● **Data supplied**:
◇ ◇ ◇ ◇ ◇
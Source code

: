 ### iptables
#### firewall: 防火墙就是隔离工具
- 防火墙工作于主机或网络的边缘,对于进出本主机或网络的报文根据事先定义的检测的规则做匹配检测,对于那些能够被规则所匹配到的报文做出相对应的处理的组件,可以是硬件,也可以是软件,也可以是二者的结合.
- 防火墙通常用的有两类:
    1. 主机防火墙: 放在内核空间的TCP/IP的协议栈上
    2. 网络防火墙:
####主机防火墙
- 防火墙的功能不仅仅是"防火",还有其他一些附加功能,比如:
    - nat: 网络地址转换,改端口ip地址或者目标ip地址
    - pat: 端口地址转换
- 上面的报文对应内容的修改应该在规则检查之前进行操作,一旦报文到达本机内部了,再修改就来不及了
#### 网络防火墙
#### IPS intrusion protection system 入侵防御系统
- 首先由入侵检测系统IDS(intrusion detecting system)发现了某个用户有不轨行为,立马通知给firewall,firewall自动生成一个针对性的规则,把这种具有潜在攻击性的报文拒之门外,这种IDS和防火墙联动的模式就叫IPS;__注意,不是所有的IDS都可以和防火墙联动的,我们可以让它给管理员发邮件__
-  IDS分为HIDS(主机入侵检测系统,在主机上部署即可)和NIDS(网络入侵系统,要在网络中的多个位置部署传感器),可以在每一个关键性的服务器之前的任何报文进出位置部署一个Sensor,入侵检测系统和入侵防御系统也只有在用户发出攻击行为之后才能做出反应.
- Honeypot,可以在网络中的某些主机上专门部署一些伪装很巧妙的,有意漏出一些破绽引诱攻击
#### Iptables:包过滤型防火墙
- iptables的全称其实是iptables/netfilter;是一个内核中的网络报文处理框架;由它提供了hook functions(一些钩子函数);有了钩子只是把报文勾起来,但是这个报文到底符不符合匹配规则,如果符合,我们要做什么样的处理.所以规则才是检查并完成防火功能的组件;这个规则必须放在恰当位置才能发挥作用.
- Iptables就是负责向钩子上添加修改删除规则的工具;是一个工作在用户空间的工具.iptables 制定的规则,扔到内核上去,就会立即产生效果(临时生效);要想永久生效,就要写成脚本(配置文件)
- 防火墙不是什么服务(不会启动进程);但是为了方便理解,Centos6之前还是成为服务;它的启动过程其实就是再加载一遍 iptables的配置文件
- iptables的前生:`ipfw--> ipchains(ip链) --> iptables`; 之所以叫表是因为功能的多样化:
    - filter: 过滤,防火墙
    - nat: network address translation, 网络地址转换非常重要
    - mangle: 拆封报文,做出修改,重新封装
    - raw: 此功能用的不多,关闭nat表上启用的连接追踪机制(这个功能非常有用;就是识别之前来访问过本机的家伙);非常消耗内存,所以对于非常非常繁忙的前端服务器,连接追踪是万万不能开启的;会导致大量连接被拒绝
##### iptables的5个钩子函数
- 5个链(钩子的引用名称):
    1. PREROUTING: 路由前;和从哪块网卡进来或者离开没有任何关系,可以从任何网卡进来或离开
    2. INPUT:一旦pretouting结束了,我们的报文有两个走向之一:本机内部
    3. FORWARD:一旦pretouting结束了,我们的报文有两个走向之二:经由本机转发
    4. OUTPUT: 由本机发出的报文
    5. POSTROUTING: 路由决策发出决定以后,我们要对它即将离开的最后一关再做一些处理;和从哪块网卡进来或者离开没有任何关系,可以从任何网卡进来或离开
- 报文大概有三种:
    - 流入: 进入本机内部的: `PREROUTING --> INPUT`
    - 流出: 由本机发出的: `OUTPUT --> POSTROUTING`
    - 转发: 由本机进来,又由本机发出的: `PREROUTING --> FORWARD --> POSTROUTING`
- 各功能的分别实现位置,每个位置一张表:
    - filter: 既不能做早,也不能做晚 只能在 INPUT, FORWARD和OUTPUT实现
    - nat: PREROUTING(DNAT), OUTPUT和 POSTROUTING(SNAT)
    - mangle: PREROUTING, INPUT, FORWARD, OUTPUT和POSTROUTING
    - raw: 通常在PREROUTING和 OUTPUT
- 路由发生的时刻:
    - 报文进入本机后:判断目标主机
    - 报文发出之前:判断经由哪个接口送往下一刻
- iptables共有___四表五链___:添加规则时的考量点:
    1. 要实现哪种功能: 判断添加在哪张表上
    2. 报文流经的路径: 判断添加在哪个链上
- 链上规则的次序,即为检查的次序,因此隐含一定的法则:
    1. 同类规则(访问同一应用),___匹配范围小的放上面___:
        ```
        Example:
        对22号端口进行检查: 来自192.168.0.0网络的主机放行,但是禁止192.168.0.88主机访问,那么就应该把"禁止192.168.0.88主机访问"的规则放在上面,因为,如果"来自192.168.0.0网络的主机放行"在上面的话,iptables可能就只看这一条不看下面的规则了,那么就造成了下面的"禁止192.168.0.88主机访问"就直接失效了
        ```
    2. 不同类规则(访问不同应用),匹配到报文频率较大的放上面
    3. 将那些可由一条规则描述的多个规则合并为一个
◇ ◇ ◇ ◇ ◇
● **Aim of the task**:
Go through the data above and return every line exactly.

● **Exercise response**:
Source code

: ### iptables
#### firewall: 防火墙就是隔离工具
- 防火墙工作于主机或网络的边缘,对于进出本主机或网络的报文根据事先定义的检测的规则做匹配检测,对于那些能够被规则所匹配到的报文做出相对应的处理的组件,可以是硬件,也可以是软件,也可以是二者的结合.
- 防火墙通常用的有两类:
    1. 主机防火墙: 放在内核空间的TCP/IP的协议栈上
    2. 网络防火墙:
####主机防火墙
- 防火墙的功能不仅仅是"防火",还有其他一些附加功能,比如:
    - nat: 网络地址转换,改端口ip地址或者目标ip地址
    - pat: 端口地址转换
- 上面的报文对应内容的修改应该在规则检查之前进行操作,一旦报文到达本机内部了,再修改就来不及了
#### 网络防火墙
#### IPS intrusion protection system 入侵防御系统
- 首先由入侵检测系统IDS(intrusion detecting system)发现了某个用户有不轨行为,立马通知给firewall,firewall自动生成一个针对性的规则,把这种具有潜在攻击性的报文拒之门外,这种IDS和防火墙联动的模式就叫IPS;__注意,不是所有的IDS都可以和防火墙联动的,我们可以让它给管理员发邮件__
-  IDS分为HIDS(主机入侵检测系统,在主机上部署即可)和NIDS(网络入侵系统,要在网络中的多个位置部署传感器),可以在每一个关键性的服务器之前的任何报文进出位置部署一个Sensor,入侵检测系统和入侵防御系统也只有在用户发出攻击行为之后才能做出反应.
- Honeypot,可以在网络中的某些主机上专门部署一些伪装很巧妙的,有意漏出一些破绽引诱攻击
#### Iptables:包过滤型防火墙
- iptables的全称其实是iptables/netfilter;是一个内核中的网络报文处理框架;由它提供了hook functions(一些钩子函数);有了钩子只是把报文勾起来,但是这个报文到底符不符合匹配规则,如果符合,我们要做什么样的处理.所以规则才是检查并完成防火功能的组件;这个规则必须放在恰当位置才能发挥作用.
- Iptables就是负责向钩子上添加修改删除规则的工具;是一个工作在用户空间的工具.iptables 制定的规则,扔到内核上去,就会立即产生效果(临时生效);要想永久生效,就要写成脚本(配置文件)
- 防火墙不是什么服务(不会启动进程);但是为了方便理解,Centos6之前还是成为服务;它的启动过程其实就是再加载一遍 iptables的配置文件
- iptables的前生:`ipfw--> ipchains(ip链) --> iptables`; 之所以叫表是因为功能的多样化:
    - filter: 过滤,防火墙
    - nat: network address translation, 网络地址转换非常重要
    - mangle: 拆封报文,做出修改,重新封装
    - raw: 此功能用的不多,关闭nat表上启用的连接追踪机制(这个功能非常有用;就是识别之前来访问过本机的家伙);非常消耗内存,所以对于非常非常繁忙的前端服务器,连接追踪是万万不能开启的;会导致大量连接被拒绝
##### iptables的5个钩子函数
- 5个链(钩子的引用名称):
    1. PREROUTING: 路由前;和从哪块网卡进来或者离开没有任何关系,可以从任何网卡进来或离开
    2. INPUT:一旦pretouting结束了,我们的报文有两个走向之一:本机内部
    3. FORWARD:一旦pretouting结束了,我们的报文有两个走向之二:经由本机转发
    4. OUTPUT: 由本机发出的报文
    5. POSTROUTING: 路由决策发出决定以后,我们要对它即将离开的最后一关再做一些处理;和从哪块网卡进来或者离开没有任何关系,可以从任何网卡进来或离开
- 报文大概有三种:
    - 流入: 进入本机内部的: `PREROUTING --> INPUT`
    - 流出: 由本机发出的: `OUTPUT --> POSTROUTING`
    - 转发: 由本机进来,又由本机发出的: `PREROUTING --> FORWARD --> POSTROUTING`
- 各功能的分别实现位置,每个位置一张表:
    - filter: 既不能做早,也不能做晚 只能在 INPUT, FORWARD和OUTPUT实现
    - nat: PREROUTING(DNAT), OUTPUT和 POSTROUTING(SNAT)
    - mangle: PREROUTING, INPUT, FORWARD, OUTPUT和POSTROUTING
    - raw: 通常在PREROUTING和 OUTPUT
- 路由发生的时刻:
    - 报文进入本机后:判断目标主机
    - 报文发出之前:判断经由哪个接口送往下一刻
- iptables共有___四表五链___:添加规则时的考量点:
    1. 要实现哪种功能: 判断添加在哪张表上
    2. 报文流经的路径: 判断添加在哪个链上
- 链上规则的次序,即为检查的次序,因此隐含一定的法则:
    1. 同类规则(访问同一应用),___匹配范围小的放上面___:
        ```
        Example:
        对22号端口进行检查: 来自192.168.0.0网络的主机放行,但是禁止192.168.0.88主机访问,那么就应该把"禁止192.168.0.88主机访问"的规则放在上面,因为,如果"来自192.168.0.0网络的主机放行"在上面的话,iptables可能就只看这一条不看下面的规则了,那么就造成了下面的"禁止192.168.0.88主机访问"就直接失效了
        ```
    2. 不同类规则(访问不同应用),匹配到报文频率较大的放上面
    3. 将那些可由一条规则描述的多个规则合并为一个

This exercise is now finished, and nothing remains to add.